Check each line of the listing for the string "them". Copy those where it appears.

RECORDED DATA:
○ ○ ○
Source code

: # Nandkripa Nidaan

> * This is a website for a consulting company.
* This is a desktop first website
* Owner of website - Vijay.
○ ○ ○
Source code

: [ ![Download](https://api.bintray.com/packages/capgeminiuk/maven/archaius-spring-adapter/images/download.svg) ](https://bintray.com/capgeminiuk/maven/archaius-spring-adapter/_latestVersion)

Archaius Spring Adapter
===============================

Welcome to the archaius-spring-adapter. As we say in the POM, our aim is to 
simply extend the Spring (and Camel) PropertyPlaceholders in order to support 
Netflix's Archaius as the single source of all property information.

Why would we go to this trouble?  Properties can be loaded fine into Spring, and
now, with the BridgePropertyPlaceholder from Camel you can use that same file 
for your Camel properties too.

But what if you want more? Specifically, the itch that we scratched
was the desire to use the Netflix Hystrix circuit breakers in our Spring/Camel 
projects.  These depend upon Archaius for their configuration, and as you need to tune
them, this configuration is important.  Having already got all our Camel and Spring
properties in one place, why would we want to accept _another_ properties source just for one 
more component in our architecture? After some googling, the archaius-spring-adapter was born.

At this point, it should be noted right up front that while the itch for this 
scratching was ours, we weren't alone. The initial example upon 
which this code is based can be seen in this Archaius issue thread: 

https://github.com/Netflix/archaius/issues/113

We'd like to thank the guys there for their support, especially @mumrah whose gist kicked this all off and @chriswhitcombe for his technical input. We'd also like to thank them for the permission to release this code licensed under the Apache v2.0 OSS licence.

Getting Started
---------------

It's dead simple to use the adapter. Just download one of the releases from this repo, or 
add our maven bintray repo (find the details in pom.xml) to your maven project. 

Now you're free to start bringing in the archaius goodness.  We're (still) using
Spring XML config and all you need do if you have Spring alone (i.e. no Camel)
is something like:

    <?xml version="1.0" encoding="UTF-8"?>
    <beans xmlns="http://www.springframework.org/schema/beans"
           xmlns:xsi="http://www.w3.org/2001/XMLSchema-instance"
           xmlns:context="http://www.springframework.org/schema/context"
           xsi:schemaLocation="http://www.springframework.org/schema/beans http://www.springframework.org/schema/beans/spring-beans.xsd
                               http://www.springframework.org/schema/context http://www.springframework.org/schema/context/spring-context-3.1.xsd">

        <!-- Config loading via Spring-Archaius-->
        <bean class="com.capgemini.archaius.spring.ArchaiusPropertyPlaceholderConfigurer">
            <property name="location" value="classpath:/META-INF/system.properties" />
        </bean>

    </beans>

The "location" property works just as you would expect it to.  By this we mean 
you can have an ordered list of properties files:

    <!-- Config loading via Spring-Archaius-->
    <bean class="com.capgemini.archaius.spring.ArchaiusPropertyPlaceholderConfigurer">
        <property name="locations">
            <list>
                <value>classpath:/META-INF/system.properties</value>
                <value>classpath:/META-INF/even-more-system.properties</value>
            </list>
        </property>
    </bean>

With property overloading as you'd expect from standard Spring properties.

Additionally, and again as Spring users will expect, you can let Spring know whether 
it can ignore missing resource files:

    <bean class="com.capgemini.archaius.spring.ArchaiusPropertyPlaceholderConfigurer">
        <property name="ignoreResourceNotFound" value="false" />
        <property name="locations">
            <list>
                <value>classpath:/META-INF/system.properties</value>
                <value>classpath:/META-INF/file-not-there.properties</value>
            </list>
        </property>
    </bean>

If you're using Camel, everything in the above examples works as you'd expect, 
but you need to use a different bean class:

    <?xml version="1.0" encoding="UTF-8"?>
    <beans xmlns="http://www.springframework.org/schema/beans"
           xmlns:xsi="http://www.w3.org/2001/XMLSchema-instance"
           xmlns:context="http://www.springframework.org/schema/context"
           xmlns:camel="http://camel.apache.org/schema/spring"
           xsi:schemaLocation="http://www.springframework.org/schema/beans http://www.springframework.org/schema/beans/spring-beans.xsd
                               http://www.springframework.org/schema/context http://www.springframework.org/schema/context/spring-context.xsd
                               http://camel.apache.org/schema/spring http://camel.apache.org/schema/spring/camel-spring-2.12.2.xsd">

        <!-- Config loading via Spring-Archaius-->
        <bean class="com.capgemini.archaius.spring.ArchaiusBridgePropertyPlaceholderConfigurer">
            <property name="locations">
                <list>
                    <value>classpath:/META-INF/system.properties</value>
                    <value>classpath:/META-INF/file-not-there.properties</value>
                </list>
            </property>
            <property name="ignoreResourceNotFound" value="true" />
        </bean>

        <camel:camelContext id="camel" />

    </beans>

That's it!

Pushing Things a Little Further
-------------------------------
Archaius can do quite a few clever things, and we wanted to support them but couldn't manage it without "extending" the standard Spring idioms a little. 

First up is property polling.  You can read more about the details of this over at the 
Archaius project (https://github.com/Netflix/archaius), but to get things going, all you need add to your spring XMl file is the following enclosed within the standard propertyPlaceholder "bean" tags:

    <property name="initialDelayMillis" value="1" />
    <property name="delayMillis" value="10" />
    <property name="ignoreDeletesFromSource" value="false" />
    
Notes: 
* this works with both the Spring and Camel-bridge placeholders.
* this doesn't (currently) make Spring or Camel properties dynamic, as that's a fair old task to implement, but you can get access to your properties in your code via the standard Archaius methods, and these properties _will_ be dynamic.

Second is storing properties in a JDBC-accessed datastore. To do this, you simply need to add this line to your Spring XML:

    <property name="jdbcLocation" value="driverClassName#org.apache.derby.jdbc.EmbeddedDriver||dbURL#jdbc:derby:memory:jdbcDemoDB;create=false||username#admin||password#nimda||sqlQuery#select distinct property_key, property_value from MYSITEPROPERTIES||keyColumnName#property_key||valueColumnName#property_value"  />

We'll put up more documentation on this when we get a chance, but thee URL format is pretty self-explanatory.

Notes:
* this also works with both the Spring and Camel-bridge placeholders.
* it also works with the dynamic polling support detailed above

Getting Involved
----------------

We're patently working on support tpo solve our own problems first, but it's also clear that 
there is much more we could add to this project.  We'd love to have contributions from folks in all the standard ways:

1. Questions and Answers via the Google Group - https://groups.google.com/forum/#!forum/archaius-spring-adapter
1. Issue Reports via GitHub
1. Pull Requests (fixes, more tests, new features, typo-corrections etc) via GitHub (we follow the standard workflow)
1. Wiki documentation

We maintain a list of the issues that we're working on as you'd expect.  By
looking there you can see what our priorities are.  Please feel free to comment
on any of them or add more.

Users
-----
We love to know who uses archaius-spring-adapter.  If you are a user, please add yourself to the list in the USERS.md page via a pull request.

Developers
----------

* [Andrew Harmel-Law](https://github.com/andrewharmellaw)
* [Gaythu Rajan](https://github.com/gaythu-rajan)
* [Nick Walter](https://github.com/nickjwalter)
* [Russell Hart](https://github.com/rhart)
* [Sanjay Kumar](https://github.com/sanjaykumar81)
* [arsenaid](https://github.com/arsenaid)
○ ○ ○
SOLVED PROBLEM:
them, this configuration is important.  Having already got all our Camel and Spring
We'd like to thank the guys there for their support, especially @mumrah whose gist kicked this all off and @chriswhitcombe for his technical input. We'd also like to thank them for the permission to release this code licensed under the Apache v2.0 OSS licence.
Archaius can do quite a few clever things, and we wanted to support them but couldn't manage it without "extending" the standard Spring idioms a little. 
on any of them or add more.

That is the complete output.